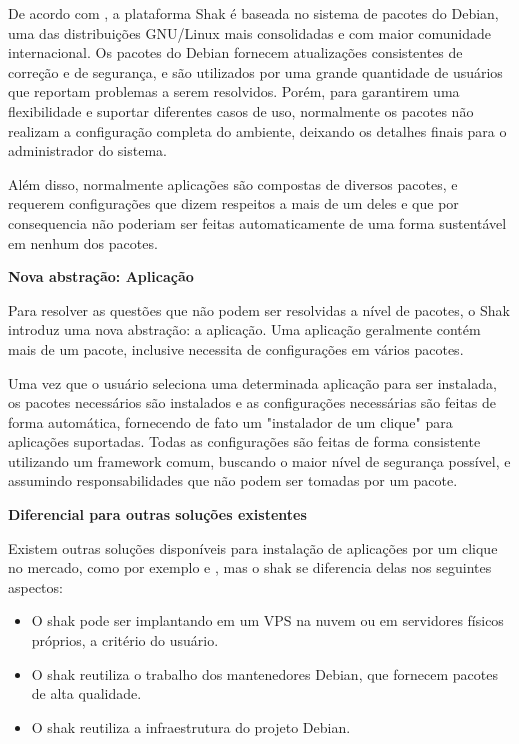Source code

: De acordo com \cite{shak2015}, a plataforma Shak é baseada no sistema de pacotes
do Debian, uma das distribuições GNU/Linux mais consolidadas e com maior comunidade internacional. Os
pacotes do Debian fornecem atualizações consistentes de correção e de segurança,
e são utilizados por uma grande quantidade de usuários que reportam problemas a
serem resolvidos. Porém, para garantirem uma flexibilidade e suportar diferentes
casos de uso, normalmente os pacotes não realizam a configuração completa do ambiente,
deixando os detalhes finais para o administrador do sistema.

Além disso, normalmente aplicações são compostas de diversos pacotes, e
requerem configurações que dizem respeitos a mais de um deles e que por consequencia não poderiam ser
feitas automaticamente de uma forma sustentável em nenhum dos pacotes.

\textbf{Nova abstração: Aplicação}

Para resolver as questões que não podem ser resolvidas a nível de pacotes, o
Shak introduz uma nova abstração: a aplicação. Uma aplicação geralmente
contém mais de um pacote, inclusive necessita de configurações em vários pacotes.

Uma vez que o usuário seleciona uma determinada aplicação para
ser instalada, os pacotes necessários são instalados e as configurações
necessárias são feitas de forma automática, fornecendo de fato um "instalador
de um clique" para aplicações suportadas. Todas as configurações são feitas de
forma consistente utilizando um framework comum, buscando o maior nível de
segurança possível, e assumindo responsabilidades que não podem ser tomadas por
um pacote.

\textbf{Diferencial para outras soluções existentes}

Existem outras soluções disponíveis para instalação de aplicações por um clique no
mercado, como por exemplo \cite{bitnami} e \cite{sandstormio}, mas o shak se
diferencia delas nos seguintes aspectos:

\begin{itemize}
  \item O shak pode ser implantando em um VPS na nuvem ou em servidores físicos
    próprios, a critério do usuário.

  \item O shak reutiliza o trabalho dos mantenedores Debian, que fornecem pacotes
    de alta qualidade.

  \item O shak reutiliza a infraestrutura do projeto Debian.

\end{itemize}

+ + +

§ Work order
Give again, exactly and with nothing added, the lines running from the one that contains "Shak introduz uma" to the last line of the material.

§ Response area
Shak introduz uma nova abstração: a aplicação. Uma aplicação geralmente
contém mais de um pacote, inclusive necessita de configurações em vários pacotes.

Uma vez que o usuário seleciona uma determinada aplicação para
ser instalada, os pacotes necessários são instalados e as configurações
necessárias são feitas de forma automática, fornecendo de fato um "instalador
de um clique" para aplicações suportadas. Todas as configurações são feitas de
forma consistente utilizando um framework comum, buscando o maior nível de
segurança possível, e assumindo responsabilidades que não podem ser tomadas por
um pacote.

\textbf{Diferencial para outras soluções existentes}

Existem outras soluções disponíveis para instalação de aplicações por um clique no
mercado, como por exemplo \cite{bitnami} e \cite{sandstormio}, mas o shak se
diferencia delas nos seguintes aspectos:

\begin{itemize}
  \item O shak pode ser implantando em um VPS na nuvem ou em servidores físicos
    próprios, a critério do usuário.

  \item O shak reutiliza o trabalho dos mantenedores Debian, que fornecem pacotes
    de alta qualidade.

  \item O shak reutiliza a infraestrutura do projeto Debian.

\end{itemize}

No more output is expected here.